■ Aim of the exercise
In the records below, find the line containing "to Scientific Calculator". Output it and every line after it to the end, unchanged, with no pictures.

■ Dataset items
........

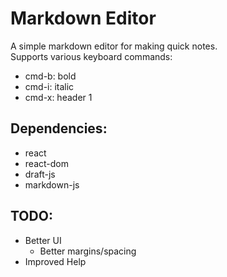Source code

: # Markdown Editor

A simple markdown editor for making quick notes.  
Supports various keyboard commands:
- cmd-b: bold
- cmd-i: italic
- cmd-x: header 1

## Dependencies:

- react
- react-dom
- draft-js
- markdown-js

## TODO:

- Better UI
  - Better margins/spacing
- Improved Help
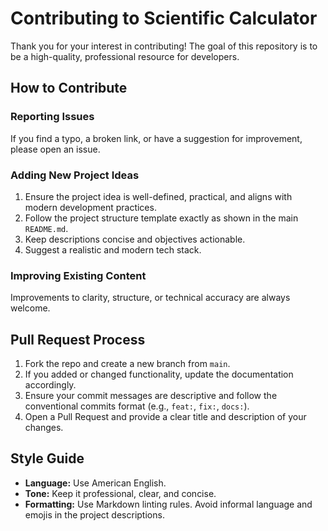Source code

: # Contributing to Scientific Calculator

Thank you for your interest in contributing! The goal of this repository is to be a high-quality, professional resource for developers.

## How to Contribute

### Reporting Issues
If you find a typo, a broken link, or have a suggestion for improvement, please open an issue.

### Adding New Project Ideas
1. Ensure the project idea is well-defined, practical, and aligns with modern development practices.
2. Follow the project structure template exactly as shown in the main `README.md`.
3. Keep descriptions concise and objectives actionable.
4. Suggest a realistic and modern tech stack.

### Improving Existing Content
Improvements to clarity, structure, or technical accuracy are always welcome.

## Pull Request Process

1. Fork the repo and create a new branch from `main`.
2. If you added or changed functionality, update the documentation accordingly.
3. Ensure your commit messages are descriptive and follow the conventional commits format (e.g., `feat:`, `fix:`, `docs:`).
4. Open a Pull Request and provide a clear title and description of your changes.

## Style Guide

- **Language:** Use American English.
- **Tone:** Keep it professional, clear, and concise.
- **Formatting:** Use Markdown linting rules. Avoid informal language and emojis in the project descriptions.
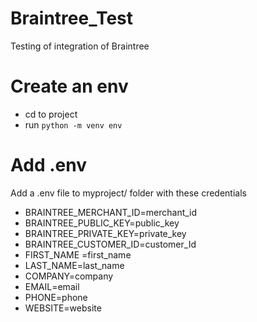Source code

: # Braintree_Test
Testing of integration of Braintree

# Create an env
- cd to project 
- run `python -m venv env`

# Add .env 
Add a .env file to myproject/ folder with these credentials
- BRAINTREE_MERCHANT_ID=merchant_id
- BRAINTREE_PUBLIC_KEY=public_key
- BRAINTREE_PRIVATE_KEY=private_key
- BRAINTREE_CUSTOMER_ID=customer_Id
- FIRST_NAME =first_name
- LAST_NAME=last_name
- COMPANY=company
- EMAIL=email
- PHONE=phone
- WEBSITE=website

........

■ Finished task
: # Contributing to Scientific Calculator

Thank you for your interest in contributing! The goal of this repository is to be a high-quality, professional resource for developers.

## How to Contribute

### Reporting Issues
If you find a typo, a broken link, or have a suggestion for improvement, please open an issue.

### Adding New Project Ideas
1. Ensure the project idea is well-defined, practical, and aligns with modern development practices.
2. Follow the project structure template exactly as shown in the main `README.md`.
3. Keep descriptions concise and objectives actionable.
4. Suggest a realistic and modern tech stack.

### Improving Existing Content
Improvements to clarity, structure, or technical accuracy are always welcome.

## Pull Request Process

1. Fork the repo and create a new branch from `main`.
2. If you added or changed functionality, update the documentation accordingly.
3. Ensure your commit messages are descriptive and follow the conventional commits format (e.g., `feat:`, `fix:`, `docs:`).
4. Open a Pull Request and provide a clear title and description of your changes.

## Style Guide

- **Language:** Use American English.
- **Tone:** Keep it professional, clear, and concise.
- **Formatting:** Use Markdown linting rules. Avoid informal language and emojis in the project descriptions.
Source code

: # Braintree_Test
Testing of integration of Braintree

# Create an env
- cd to project 
- run `python -m venv env`

# Add .env 
Add a .env file to myproject/ folder with these credentials
- BRAINTREE_MERCHANT_ID=merchant_id
- BRAINTREE_PUBLIC_KEY=public_key
- BRAINTREE_PRIVATE_KEY=private_key
- BRAINTREE_CUSTOMER_ID=customer_Id
- FIRST_NAME =first_name
- LAST_NAME=last_name
- COMPANY=company
- EMAIL=email
- PHONE=phone
- WEBSITE=website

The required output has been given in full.